■ Activity ■
Give the records again in full, exactly as they are.

(Exercise input)

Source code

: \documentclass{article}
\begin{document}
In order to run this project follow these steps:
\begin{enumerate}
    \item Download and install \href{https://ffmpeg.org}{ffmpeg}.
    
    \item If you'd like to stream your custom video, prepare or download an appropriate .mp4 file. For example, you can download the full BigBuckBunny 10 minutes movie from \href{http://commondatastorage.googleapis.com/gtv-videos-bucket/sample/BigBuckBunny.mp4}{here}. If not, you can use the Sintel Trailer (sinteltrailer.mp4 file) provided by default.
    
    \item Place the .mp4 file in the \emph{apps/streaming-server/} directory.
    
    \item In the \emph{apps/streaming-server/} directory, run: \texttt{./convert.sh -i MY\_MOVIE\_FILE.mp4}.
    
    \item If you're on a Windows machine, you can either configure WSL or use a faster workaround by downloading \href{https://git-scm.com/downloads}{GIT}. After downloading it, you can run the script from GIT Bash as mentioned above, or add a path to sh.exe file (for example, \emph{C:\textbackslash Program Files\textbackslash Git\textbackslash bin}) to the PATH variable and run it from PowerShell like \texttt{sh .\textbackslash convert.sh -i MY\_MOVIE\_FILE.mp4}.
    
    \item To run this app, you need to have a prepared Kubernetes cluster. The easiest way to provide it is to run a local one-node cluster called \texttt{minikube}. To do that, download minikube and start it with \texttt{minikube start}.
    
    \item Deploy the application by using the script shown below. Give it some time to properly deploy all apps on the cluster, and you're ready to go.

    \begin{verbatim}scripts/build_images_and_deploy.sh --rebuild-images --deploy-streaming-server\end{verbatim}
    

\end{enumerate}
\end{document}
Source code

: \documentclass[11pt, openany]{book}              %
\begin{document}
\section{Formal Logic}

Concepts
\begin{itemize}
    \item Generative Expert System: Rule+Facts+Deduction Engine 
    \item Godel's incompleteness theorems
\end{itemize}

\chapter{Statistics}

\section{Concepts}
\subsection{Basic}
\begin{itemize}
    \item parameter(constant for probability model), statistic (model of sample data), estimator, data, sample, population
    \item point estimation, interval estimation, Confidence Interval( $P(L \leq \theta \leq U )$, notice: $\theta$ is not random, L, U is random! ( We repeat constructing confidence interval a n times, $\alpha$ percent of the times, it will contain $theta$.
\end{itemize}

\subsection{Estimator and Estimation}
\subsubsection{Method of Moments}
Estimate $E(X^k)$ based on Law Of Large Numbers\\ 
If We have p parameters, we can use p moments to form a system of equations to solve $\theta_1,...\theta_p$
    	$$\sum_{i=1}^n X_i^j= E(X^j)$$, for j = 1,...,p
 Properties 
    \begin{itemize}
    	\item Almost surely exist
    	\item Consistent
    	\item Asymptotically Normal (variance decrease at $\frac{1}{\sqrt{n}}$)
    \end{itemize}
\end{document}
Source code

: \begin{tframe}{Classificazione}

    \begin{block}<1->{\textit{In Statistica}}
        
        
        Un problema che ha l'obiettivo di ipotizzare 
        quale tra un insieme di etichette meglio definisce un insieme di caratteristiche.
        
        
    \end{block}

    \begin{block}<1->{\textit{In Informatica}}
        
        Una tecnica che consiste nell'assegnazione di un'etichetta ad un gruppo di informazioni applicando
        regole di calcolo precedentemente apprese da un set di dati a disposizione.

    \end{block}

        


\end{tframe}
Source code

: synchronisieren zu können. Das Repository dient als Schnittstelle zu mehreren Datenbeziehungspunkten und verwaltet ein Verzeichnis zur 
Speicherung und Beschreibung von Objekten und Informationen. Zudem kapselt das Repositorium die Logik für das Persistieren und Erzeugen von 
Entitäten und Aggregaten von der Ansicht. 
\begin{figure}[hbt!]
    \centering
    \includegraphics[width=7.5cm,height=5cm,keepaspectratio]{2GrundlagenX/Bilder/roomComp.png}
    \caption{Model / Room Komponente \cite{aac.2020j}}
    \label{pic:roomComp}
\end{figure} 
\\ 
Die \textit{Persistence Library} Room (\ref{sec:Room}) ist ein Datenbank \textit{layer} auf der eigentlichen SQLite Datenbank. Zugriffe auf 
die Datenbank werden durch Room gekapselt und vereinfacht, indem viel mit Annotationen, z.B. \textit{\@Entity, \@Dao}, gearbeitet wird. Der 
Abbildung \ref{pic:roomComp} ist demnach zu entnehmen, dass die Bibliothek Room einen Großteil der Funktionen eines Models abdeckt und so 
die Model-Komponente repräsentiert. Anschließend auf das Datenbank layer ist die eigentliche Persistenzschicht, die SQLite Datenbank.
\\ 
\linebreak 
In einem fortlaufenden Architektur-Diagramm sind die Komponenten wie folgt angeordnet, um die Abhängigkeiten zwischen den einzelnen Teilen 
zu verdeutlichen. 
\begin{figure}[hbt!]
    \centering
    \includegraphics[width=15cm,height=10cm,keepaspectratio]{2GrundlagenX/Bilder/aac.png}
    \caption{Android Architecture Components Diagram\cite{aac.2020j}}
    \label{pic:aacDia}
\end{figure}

(End Exercise input)

■ Result of the task ■
Source code

: \documentclass{article}
\begin{document}
In order to run this project follow these steps:
\begin{enumerate}
    \item Download and install \href{https://ffmpeg.org}{ffmpeg}.
    
    \item If you'd like to stream your custom video, prepare or download an appropriate .mp4 file. For example, you can download the full BigBuckBunny 10 minutes movie from \href{http://commondatastorage.googleapis.com/gtv-videos-bucket/sample/BigBuckBunny.mp4}{here}. If not, you can use the Sintel Trailer (sinteltrailer.mp4 file) provided by default.
    
    \item Place the .mp4 file in the \emph{apps/streaming-server/} directory.
    
    \item In the \emph{apps/streaming-server/} directory, run: \texttt{./convert.sh -i MY\_MOVIE\_FILE.mp4}.
    
    \item If you're on a Windows machine, you can either configure WSL or use a faster workaround by downloading \href{https://git-scm.com/downloads}{GIT}. After downloading it, you can run the script from GIT Bash as mentioned above, or add a path to sh.exe file (for example, \emph{C:\textbackslash Program Files\textbackslash Git\textbackslash bin}) to the PATH variable and run it from PowerShell like \texttt{sh .\textbackslash convert.sh -i MY\_MOVIE\_FILE.mp4}.
    
    \item To run this app, you need to have a prepared Kubernetes cluster. The easiest way to provide it is to run a local one-node cluster called \texttt{minikube}. To do that, download minikube and start it with \texttt{minikube start}.
    
    \item Deploy the application by using the script shown below. Give it some time to properly deploy all apps on the cluster, and you're ready to go.

    \begin{verbatim}scripts/build_images_and_deploy.sh --rebuild-images --deploy-streaming-server\end{verbatim}
    

\end{enumerate}
\end{document}
Source code

: \documentclass[11pt, openany]{book}              %
\begin{document}
\section{Formal Logic}

Concepts
\begin{itemize}
    \item Generative Expert System: Rule+Facts+Deduction Engine 
    \item Godel's incompleteness theorems
\end{itemize}

\chapter{Statistics}

\section{Concepts}
\subsection{Basic}
\begin{itemize}
    \item parameter(constant for probability model), statistic (model of sample data), estimator, data, sample, population
    \item point estimation, interval estimation, Confidence Interval( $P(L \leq \theta \leq U )$, notice: $\theta$ is not random, L, U is random! ( We repeat constructing confidence interval a n times, $\alpha$ percent of the times, it will contain $theta$.
\end{itemize}

\subsection{Estimator and Estimation}
\subsubsection{Method of Moments}
Estimate $E(X^k)$ based on Law Of Large Numbers\\ 
If We have p parameters, we can use p moments to form a system of equations to solve $\theta_1,...\theta_p$
    	$$\sum_{i=1}^n X_i^j= E(X^j)$$, for j = 1,...,p
 Properties 
    \begin{itemize}
    	\item Almost surely exist
    	\item Consistent
    	\item Asymptotically Normal (variance decrease at $\frac{1}{\sqrt{n}}$)
    \end{itemize}
\end{document}
Source code

: \begin{tframe}{Classificazione}

    \begin{block}<1->{\textit{In Statistica}}
        
        
        Un problema che ha l'obiettivo di ipotizzare 
        quale tra un insieme di etichette meglio definisce un insieme di caratteristiche.
        
        
    \end{block}

    \begin{block}<1->{\textit{In Informatica}}
        
        Una tecnica che consiste nell'assegnazione di un'etichetta ad un gruppo di informazioni applicando
        regole di calcolo precedentemente apprese da un set di dati a disposizione.

    \end{block}

        


\end{tframe}
Source code

: synchronisieren zu können. Das Repository dient als Schnittstelle zu mehreren Datenbeziehungspunkten und verwaltet ein Verzeichnis zur 
Speicherung und Beschreibung von Objekten und Informationen. Zudem kapselt das Repositorium die Logik für das Persistieren und Erzeugen von 
Entitäten und Aggregaten von der Ansicht. 
\begin{figure}[hbt!]
    \centering
    \includegraphics[width=7.5cm,height=5cm,keepaspectratio]{2GrundlagenX/Bilder/roomComp.png}
    \caption{Model / Room Komponente \cite{aac.2020j}}
    \label{pic:roomComp}
\end{figure} 
\\ 
Die \textit{Persistence Library} Room (\ref{sec:Room}) ist ein Datenbank \textit{layer} auf der eigentlichen SQLite Datenbank. Zugriffe auf 
die Datenbank werden durch Room gekapselt und vereinfacht, indem viel mit Annotationen, z.B. \textit{\@Entity, \@Dao}, gearbeitet wird. Der 
Abbildung \ref{pic:roomComp} ist demnach zu entnehmen, dass die Bibliothek Room einen Großteil der Funktionen eines Models abdeckt und so 
die Model-Komponente repräsentiert. Anschließend auf das Datenbank layer ist die eigentliche Persistenzschicht, die SQLite Datenbank.
\\ 
\linebreak 
In einem fortlaufenden Architektur-Diagramm sind die Komponenten wie folgt angeordnet, um die Abhängigkeiten zwischen den einzelnen Teilen 
zu verdeutlichen. 
\begin{figure}[hbt!]
    \centering
    \includegraphics[width=15cm,height=10cm,keepaspectratio]{2GrundlagenX/Bilder/aac.png}
    \caption{Android Architecture Components Diagram\cite{aac.2020j}}
    \label{pic:aacDia}
\end{figure}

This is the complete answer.